Using only the entries below, output the lines starting at the one containing "- design a way" and ending at the one containing "THIS IS A PERSONAL", exactly and inclusive of both, omitting the pictures.

++++ MATERIAL PROVIDED ++++

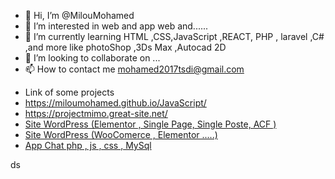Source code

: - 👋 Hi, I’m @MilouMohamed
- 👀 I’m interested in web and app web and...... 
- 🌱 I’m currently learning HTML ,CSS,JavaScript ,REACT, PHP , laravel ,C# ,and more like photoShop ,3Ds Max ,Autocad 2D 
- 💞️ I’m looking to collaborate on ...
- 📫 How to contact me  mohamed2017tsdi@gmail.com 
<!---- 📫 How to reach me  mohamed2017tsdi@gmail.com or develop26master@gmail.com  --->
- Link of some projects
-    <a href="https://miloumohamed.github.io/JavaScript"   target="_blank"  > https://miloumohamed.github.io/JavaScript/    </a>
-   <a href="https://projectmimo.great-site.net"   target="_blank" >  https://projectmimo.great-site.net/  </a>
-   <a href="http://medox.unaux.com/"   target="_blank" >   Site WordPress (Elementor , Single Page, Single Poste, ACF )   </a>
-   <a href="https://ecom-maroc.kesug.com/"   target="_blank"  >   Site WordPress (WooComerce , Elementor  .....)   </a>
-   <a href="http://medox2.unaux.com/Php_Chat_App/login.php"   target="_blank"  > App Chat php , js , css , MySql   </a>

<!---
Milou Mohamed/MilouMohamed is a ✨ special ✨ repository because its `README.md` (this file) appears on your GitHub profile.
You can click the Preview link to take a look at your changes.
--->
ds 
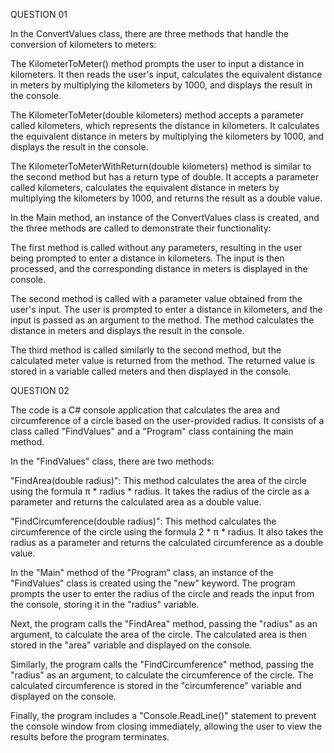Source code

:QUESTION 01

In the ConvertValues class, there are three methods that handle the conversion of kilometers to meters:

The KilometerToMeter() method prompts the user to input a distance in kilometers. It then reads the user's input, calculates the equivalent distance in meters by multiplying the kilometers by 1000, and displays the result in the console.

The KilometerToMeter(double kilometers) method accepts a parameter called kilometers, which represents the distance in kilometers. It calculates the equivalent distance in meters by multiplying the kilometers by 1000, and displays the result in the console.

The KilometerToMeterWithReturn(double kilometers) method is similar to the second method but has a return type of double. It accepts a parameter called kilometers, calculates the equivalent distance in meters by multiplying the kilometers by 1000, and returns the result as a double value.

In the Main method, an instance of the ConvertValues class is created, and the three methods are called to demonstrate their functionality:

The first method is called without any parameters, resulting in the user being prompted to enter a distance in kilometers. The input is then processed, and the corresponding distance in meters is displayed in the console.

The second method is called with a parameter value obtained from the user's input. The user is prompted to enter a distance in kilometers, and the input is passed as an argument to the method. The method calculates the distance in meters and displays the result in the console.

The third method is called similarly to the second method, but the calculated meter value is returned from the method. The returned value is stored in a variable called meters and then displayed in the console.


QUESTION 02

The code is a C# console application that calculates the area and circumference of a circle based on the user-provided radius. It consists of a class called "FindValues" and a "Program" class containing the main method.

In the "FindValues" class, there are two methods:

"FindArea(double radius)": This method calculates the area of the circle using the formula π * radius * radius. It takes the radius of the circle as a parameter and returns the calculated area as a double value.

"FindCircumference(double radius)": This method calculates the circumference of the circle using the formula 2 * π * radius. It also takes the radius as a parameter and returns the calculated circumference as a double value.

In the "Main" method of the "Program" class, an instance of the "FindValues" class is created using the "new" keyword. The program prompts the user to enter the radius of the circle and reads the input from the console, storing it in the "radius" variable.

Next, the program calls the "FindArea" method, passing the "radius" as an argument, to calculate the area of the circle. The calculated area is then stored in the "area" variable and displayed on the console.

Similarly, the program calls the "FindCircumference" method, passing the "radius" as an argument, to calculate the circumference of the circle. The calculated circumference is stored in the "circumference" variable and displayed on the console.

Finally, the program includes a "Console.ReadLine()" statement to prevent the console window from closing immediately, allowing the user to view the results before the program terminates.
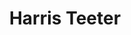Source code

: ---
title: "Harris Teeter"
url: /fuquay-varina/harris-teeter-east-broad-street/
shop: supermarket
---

++++
++++ MATERIAL PROVIDED ++++

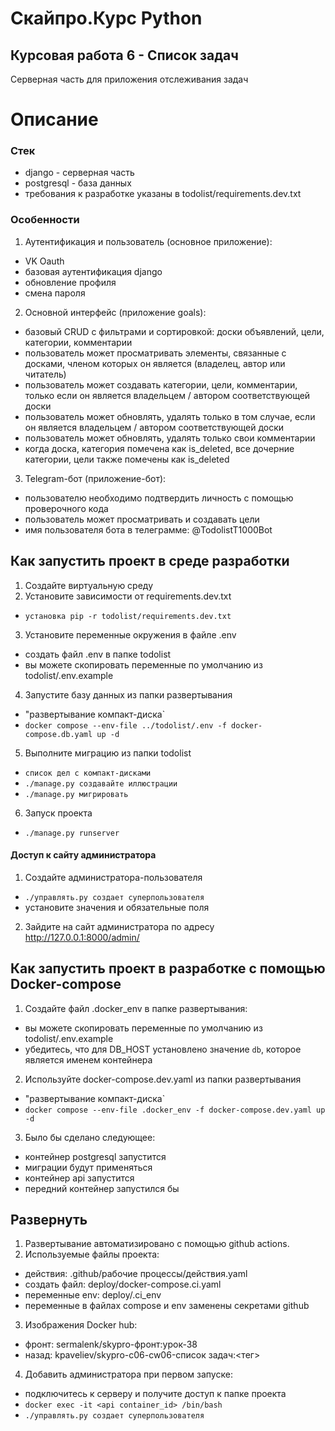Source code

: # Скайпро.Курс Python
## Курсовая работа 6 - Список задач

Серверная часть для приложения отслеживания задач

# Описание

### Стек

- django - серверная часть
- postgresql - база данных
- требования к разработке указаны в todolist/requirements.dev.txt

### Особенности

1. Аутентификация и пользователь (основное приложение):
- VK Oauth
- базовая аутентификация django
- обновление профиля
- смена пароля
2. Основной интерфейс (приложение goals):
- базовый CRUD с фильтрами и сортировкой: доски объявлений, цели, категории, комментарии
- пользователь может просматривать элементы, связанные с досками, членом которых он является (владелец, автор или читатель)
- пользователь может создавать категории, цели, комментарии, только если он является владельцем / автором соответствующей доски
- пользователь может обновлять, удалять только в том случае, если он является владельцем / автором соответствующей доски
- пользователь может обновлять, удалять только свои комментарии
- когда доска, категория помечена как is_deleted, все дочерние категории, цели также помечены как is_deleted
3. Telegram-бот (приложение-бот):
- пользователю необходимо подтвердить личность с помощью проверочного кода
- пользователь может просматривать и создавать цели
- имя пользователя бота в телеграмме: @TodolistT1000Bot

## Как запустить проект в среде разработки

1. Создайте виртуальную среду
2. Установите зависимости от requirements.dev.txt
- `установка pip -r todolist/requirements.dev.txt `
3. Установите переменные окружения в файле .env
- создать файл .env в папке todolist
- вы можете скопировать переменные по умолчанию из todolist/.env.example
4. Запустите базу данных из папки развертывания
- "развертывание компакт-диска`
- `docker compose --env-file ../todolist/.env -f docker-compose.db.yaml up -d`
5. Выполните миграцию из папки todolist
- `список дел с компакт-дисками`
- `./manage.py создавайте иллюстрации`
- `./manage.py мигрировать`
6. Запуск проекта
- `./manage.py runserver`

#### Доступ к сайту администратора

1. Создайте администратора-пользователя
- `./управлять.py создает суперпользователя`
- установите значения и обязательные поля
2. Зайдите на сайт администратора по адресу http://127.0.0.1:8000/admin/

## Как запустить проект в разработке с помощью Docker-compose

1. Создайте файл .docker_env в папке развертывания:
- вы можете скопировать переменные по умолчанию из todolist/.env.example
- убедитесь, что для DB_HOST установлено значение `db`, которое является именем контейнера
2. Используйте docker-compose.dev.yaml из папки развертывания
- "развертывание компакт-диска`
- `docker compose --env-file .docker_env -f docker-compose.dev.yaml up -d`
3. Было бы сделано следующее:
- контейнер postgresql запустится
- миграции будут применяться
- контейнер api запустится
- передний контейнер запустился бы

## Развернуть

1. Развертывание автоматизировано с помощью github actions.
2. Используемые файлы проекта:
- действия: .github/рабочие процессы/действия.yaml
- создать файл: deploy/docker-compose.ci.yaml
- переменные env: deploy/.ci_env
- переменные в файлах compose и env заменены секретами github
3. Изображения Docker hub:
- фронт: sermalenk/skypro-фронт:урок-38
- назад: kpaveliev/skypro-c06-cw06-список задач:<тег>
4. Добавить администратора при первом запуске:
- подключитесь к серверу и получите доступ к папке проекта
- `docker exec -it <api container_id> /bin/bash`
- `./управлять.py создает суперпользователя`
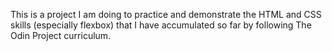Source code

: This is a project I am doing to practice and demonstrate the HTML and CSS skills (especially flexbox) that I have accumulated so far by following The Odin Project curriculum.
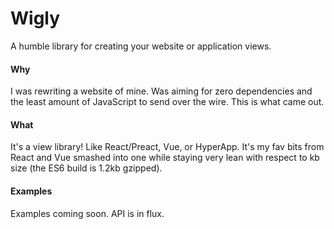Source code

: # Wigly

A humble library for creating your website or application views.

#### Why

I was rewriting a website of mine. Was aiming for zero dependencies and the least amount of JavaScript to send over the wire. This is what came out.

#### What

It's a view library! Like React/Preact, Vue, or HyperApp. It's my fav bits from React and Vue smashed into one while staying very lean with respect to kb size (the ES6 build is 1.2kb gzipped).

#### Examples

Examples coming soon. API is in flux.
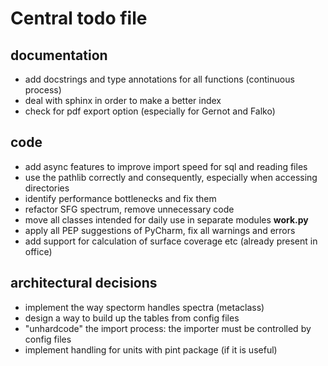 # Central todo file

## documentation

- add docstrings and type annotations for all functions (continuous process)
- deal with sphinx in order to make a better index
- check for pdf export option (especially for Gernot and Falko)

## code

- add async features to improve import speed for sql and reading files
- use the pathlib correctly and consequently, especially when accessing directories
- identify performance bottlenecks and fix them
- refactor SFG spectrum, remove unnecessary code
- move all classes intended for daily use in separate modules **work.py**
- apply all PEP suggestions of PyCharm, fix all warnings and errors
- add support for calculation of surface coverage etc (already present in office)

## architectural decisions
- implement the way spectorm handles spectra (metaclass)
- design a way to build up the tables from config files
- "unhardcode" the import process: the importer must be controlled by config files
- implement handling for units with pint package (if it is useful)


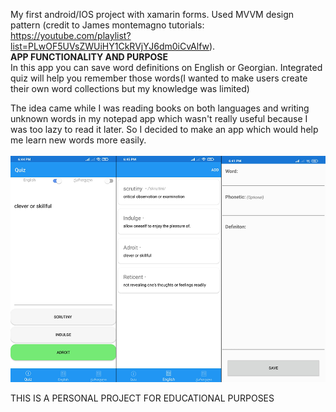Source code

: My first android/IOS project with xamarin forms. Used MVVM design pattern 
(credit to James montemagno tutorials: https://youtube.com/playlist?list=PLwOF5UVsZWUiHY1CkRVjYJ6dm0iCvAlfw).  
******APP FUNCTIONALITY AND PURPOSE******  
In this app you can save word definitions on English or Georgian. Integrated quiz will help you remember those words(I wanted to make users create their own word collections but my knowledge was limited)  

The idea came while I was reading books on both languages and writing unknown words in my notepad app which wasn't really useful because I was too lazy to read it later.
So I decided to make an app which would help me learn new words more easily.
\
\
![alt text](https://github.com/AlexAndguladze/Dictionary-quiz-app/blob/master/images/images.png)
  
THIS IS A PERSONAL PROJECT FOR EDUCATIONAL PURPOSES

++++

RESPONSE BOX ->
- design a way to build up the tables from config files
- "unhardcode" the import process: the importer must be controlled by config files
- implement handling for units with pint package (if it is useful)


Source code

: My first android/IOS project with xamarin forms. Used MVVM design pattern 
(credit to James montemagno tutorials: https://youtube.com/playlist?list=PLwOF5UVsZWUiHY1CkRVjYJ6dm0iCvAlfw).  
******APP FUNCTIONALITY AND PURPOSE******  
In this app you can save word definitions on English or Georgian. Integrated quiz will help you remember those words(I wanted to make users create their own word collections but my knowledge was limited)  

The idea came while I was reading books on both languages and writing unknown words in my notepad app which wasn't really useful because I was too lazy to read it later.
So I decided to make an app which would help me learn new words more easily.
\
\
![alt text](https://github.com/AlexAndguladze/Dictionary-quiz-app/blob/master/images/images.png)
  
THIS IS A PERSONAL PROJECT FOR EDUCATIONAL PURPOSES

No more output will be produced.